Guarire dal nostro protagonismo
“La realtà è che abbiamo paura che la Parola vada a rovistare negli angoli della nostra vita più nascosti che noi proteggiamo”, scandisce il segretario della Congregazione per la Dottrina della Fede, il quale precisa che la parola di Dio è una spada fino al punto di divisione dell’anima e nessuno può nascondersi. “Noi siamo esperti nell’arte del compromesso - sottolinea ancora - invece capiamo che non si possono servire due padroni e che la vera malattia da cui dobbiamo guarire è il nostro protagonismo”. Se entriamo in relazione con Cristo, c’è un mondo che va in rovina, è il mondo delle passioni disordinate. Monsignor Morandi cita San Massimo il Confessore, quando parla della ϕιλαυτία (filautia), ovvero dell’amore sbagliato, dell’amore eccessivo di sé. Ciò genera infelicità in noi ma anche in chi ci incontra e ci vede sterili. Gesù si potrà proclamare figlio di Dio solo sotto la croce. Qui il vero ribaltamento di prospettiva.
L’autorevolezza di Gesù
“Essere autorevoli è quando la tua vita è esattamente trasparente, in linea con ciò che è nel profondo del cuore. Allora la parola è il frutto di questa intimità, del camminare insieme al Signore”, spiega il presule, che mette in guardia da un rischio: se non siamo autorevoli, finiamo con l’essere autoritari. L’autorevolezza è una parola che esce dalle profondità del nostro essere ed è l’espressione della comunione con Dio. Gesù dirà, nel Vangelo di Matteo, che di ogni parola inutile noi renderemo conto a Dio, letteralmente di ogni parola priva di energia, quella che invece possiede la parola realmente ascoltata, meditata e assimilata dall’uomo.
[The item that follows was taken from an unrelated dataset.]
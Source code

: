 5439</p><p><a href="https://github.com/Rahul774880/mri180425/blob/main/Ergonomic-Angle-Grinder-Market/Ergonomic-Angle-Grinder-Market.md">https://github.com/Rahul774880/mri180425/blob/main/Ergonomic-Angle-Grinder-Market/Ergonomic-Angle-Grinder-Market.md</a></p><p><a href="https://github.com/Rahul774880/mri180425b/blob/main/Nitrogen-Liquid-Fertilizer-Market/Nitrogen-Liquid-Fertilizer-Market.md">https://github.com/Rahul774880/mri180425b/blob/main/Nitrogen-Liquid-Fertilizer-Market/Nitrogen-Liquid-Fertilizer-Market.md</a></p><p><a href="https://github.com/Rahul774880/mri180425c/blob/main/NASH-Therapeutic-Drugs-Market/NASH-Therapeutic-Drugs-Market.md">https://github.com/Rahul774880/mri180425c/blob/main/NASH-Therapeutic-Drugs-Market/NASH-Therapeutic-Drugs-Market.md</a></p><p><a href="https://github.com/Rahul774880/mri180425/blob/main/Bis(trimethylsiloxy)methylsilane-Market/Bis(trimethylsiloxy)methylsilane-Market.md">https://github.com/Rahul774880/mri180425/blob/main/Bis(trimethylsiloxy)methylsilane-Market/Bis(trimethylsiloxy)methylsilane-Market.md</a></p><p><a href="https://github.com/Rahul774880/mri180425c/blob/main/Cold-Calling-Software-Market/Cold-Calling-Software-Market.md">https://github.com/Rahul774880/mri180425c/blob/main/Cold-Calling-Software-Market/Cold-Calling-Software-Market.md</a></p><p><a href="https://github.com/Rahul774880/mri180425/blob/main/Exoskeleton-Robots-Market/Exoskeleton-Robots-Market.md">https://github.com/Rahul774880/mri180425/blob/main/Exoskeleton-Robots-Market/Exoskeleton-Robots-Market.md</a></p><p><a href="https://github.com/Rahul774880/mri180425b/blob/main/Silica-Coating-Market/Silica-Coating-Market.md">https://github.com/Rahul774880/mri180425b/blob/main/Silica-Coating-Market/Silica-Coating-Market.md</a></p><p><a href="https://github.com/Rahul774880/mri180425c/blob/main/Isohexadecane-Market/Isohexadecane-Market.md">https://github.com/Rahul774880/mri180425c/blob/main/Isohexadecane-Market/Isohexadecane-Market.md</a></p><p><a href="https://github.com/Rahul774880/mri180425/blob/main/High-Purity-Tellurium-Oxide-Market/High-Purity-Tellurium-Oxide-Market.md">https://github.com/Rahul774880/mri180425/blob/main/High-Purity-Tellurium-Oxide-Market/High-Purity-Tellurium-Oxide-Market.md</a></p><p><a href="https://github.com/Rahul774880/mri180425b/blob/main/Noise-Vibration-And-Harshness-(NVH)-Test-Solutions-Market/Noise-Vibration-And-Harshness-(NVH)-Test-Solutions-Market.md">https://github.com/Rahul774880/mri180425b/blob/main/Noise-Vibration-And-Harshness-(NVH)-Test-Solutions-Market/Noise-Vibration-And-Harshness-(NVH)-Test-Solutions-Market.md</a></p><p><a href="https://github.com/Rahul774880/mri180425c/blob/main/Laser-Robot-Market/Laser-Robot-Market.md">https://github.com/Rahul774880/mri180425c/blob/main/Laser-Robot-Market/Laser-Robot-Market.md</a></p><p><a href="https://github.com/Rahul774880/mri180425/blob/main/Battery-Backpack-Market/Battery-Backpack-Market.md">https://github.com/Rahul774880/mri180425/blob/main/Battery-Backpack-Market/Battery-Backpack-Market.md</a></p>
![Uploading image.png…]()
Il legame tra guarigione e servizio
La scena si sposta alla casa di Simone. La suocera di Pietro è a letto malata, viene guarita. “C’è un legame tra guarigione e servizio”, spiega ancora Monsignor Morandi. La donna guarita, infatti, subito serve: è questo l’approdo dell’esperienza di salvezza. Il presule descrive il crescendo della narrazione di Marco in cui si arriva a una folla che porta da Gesù anche gli indemoniati. “In qualunque modo il male si manifesta viene sconfitto. Tante volte noi siamo rassegnati e riteniamo che sia impossibile cambiare la nostra vita”, sottolinea, accennando a tutti quei propositi di cambiamento spesso inesorabilmente naufragati. A questo proposito, il segretario della Congregazione per la Dottrina della Fede cita un importante autore spirituale che diceva che le schiavitù più grandi sono quelle dalle quali non vogliamo essere liberati. Anche Sant’Agostino, nelle Confessioni, racconta che lui chiedeva con insistenza il dono della continenza ma aggiungeva: non darmelo subito. Siamo anche noi così. “Noi tante volte non desideriamo di cambiare. Gesù invece fa nuove tutte le cose”, chiosa il presule.
Nella preghiera è l’energia della parola che salva
La giornata di Gesù termina con la preghiera in un luogo deserto. Ecco centrata la sorgente del suo ministero così efficace: la relazione con il Padre. E’ nella preghiera che l’autorità si consolida. “Alle volte pensiamo di poter vivere di rendita. Diciamo le preghiere ma magari sono distratte e non riescono a penetrare davvero nel nostro cuore. Invece quando curiamo il rapporto con il Signore, allora cresce la sua presenza e le sue parole diventano efficaci e attecchiscono in profondità”. Il dono da invocare in questo tempo forte di Quaresima – conclude monsignor Morandi – è proprio di coltivare un’autentica preghiera, ritagliando tempi privilegiati per sperimentare quanto è buono il Signore.